Ibram Kendi: why we need a new conception of “intellectual” that includes him

Sun, 03/31/2024 - 8:00am

Ibram X. Kendi (née Ibram Henry Rogers) has a short article in The Atlantic whose thesis is summed up in the subtitle below. And I think his thesis is both self-pitying and, worse, wrong.  I am not a Kendi expert, though I have read his book How to Be An Antiracist (not that impressive: a strange gemisch of autobiography and strong antiracism that brands everyone not actively working against racism as a racist). I’m told, though, that his earlier book, Stamped from the Beginning: The Definitive History of Racist Ideas in America, which won the National Book Award for Nonfiction, is good.

But this essay is not good. It’s full of false claims about how nobody but straight white Christian men ever counted as “intellectuals”.   No blacks, no gays, no Jews, and no women.  Frankly, I’m surprised that The Atlantic published it, but it’s Kendi, Jake! (I suspect the magazine needs a fact checker for stuff like this.)

Click below to read it, or find it archived here:Kendi’s claim is that the term “intellectual” explicitly includes (and historically included) only white males who assume the mantle of objectivity, denigrate “lived experience”, and engage in work that deliberately avoids discussing or trying to solve what Kendi sees as the most pressing problems of society. Kendi came to this notion, he says, when he was writing How to Be An Antiracist, and worried that his style might not place him among “intellectuals.”

 

Some quotes to demonstrate what he sees as who counts as an “intellectual” (indented):

The intellectual has been traditionally framed as measured, objective, ideologically neutral, and apolitical, superior to ordinary people who allow emotion, subjectivity, ideology, and their own lived experiences to cloud their reason. Group inequality has traditionally been reasoned to stem from group hierarchy. Those who advance anti-racist, anti-sexist, anti-classist, and anti-homophobic ideas have historically been framed as anti-intellectual.

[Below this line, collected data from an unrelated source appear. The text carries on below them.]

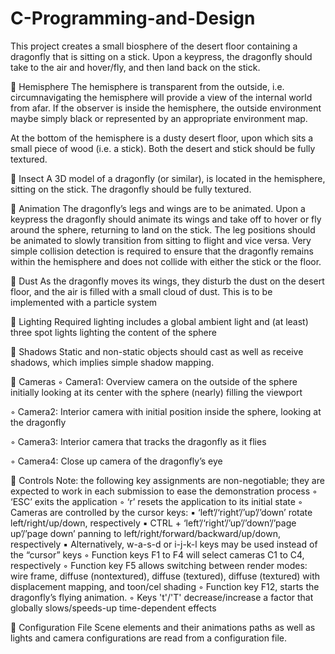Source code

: # C-Programming-and-Design

This project creates a small biosphere of the desert floor containing a dragonfly that is sitting on a
stick. Upon a keypress, the dragonfly should take to the air and hover/fly, and then land back on
the stick.

 Hemisphere
The hemisphere is transparent from the outside, i.e. circumnavigating the hemisphere will
provide a view of the internal world from afar. If the observer is inside the hemisphere, the
outside environment maybe simply black or represented by an appropriate environment
map.

At the bottom of the hemisphere is a dusty desert floor, upon which sits a small piece of
wood (i.e. a stick). Both the desert and stick should be fully textured.

 Insect
A 3D model of a dragonfly (or similar), is located in the hemisphere, sitting on the stick.
The dragonfly should be fully textured.

 Animation
The dragonfly’s legs and wings are to be animated. Upon a keypress the dragonfly should
animate its wings and take off to hover or fly around the sphere, returning to land on the
stick. The leg positions should be animated to slowly transition from sitting to flight and
vice versa. Very simple collision detection is required to ensure that the dragonfly remains
within the hemisphere and does not collide with either the stick or the floor.

 Dust
As the dragonfly moves its wings, they disturb the dust on the desert floor, and the air is
filled with a small cloud of dust. This is to be implemented with a particle system

 Lighting
Required lighting includes a global ambient light and (at least) three spot lights lighting the
content of the sphere

 Shadows
Static and non-static objects should cast as well as receive shadows, which implies simple
shadow mapping.

 Cameras
◦ Camera1:
Overview camera on the outside of the sphere initially looking at its center with the
sphere (nearly) filling the viewport

◦ Camera2:
Interior camera with initial position inside the sphere, looking at the dragonfly

◦ Camera3:
Interior camera that tracks the dragonfly as it flies

◦ Camera4:
Close up camera of the dragonfly’s eye

 Controls
Note: the following key assignments are non-negotiable; they are expected to work in
each submission to ease the demonstration process
◦ ‘ESC’ exits the application
◦ ‘r’ resets the application to its initial state
◦ Cameras are controlled by the cursor keys:
▪ ‘left’/‘right’/’up’/’down’ rotate left/right/up/down, respectively
▪ CTRL + ‘left’/‘right’/’up’/’down’/’page up’/’page down’ panning to
left/right/forward/backward/up/down, respectively
▪ Alternatively, w-a-s-d or i-j-k-l keys may be used instead of the “cursor” keys
◦ Function keys F1 to F4 will select cameras C1 to C4, respectively
◦ Function key F5 allows switching between render modes: wire frame, diffuse (nontextured),
diffuse (textured), diffuse (textured) with displacement mapping, and toon/cel
shading
◦ Function key F12, starts the dragonfly’s flying animation.
◦ Keys 't'/'T' decrease/increase a factor that globally slows/speeds-up time-dependent
effects

 Configuration File
Scene elements and their animations paths as well as lights and camera configurations
are read from a configuration file.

The traditional construct of the intellectual has produced and reinforced bigoted ideas of group hierarchy—the most anti-intellectual constructs existing. But this framing is crumbling, leading to the crisis of the intellectual.

The crisis isn’t really mentioned further: it appears to be a crisis in Kendi’s own head, about whether he or people like him count as an intellectual/

Forty-six years later, when intellectuals of all races produce work on matters primarily affecting white people, the assumed subject of intellectual pursuits, these thinkers are seldom accused of engaging in identity politics. Their work isn’t considered dangerous. These thinkers are not framed as divisive and political. Instead, they are praised for example, for exposing the opioid crisis in white America, praised for pushing back against blaming the addicted for their addictions, praised for enriching their work with lived experiences, praised for uncovering the corporations behind the crisis, praised for advocating research-based policy solutions, praised for seeking truth based on evidence, praised for being intellectuals. As they all should be. But when anti-racist intellectuals expose the crisis of racism, push back against efforts to problematize people of color in the face of racial inequities, enrich our essays with lived experiences, point to racist power and policies as the problem, and advocate for research-based anti-racist policy solutions, the reactions couldn’t be more different. We are told that “truth seeking” and “activism” don’t mix.

I’m wondering who said that “truth seeking” and “activism” don’t mix? There is a whole tradition of people who seek the truth but also had the explicit aim of achieving social justice (in the proper sense). They are most notable in feminism, including Simone de Beauvoir, Judith Butler, Camille Paglia, bell hooks, Virginia Woolf, Betty Friedan, and so on. These women were intellectuals and activists at the same time. The same goes for gay and black thinkers, including James Baldwin (black and gay), Frederick Douglass, Angela Davis, Cornel West, Langston Hughes, and, on the working people’s side, Eric Hoffer.  And yet Kendi says this, which is so palpably false that I’ve put it in bold:

Intellectuals who are people of color, women, non-Christian, LGBTQ, or working class—indeed intellectuals of all identities who have challenged the status quo, especially traditional and bigoted conventions—have historically been cast aside as nonintellectuals.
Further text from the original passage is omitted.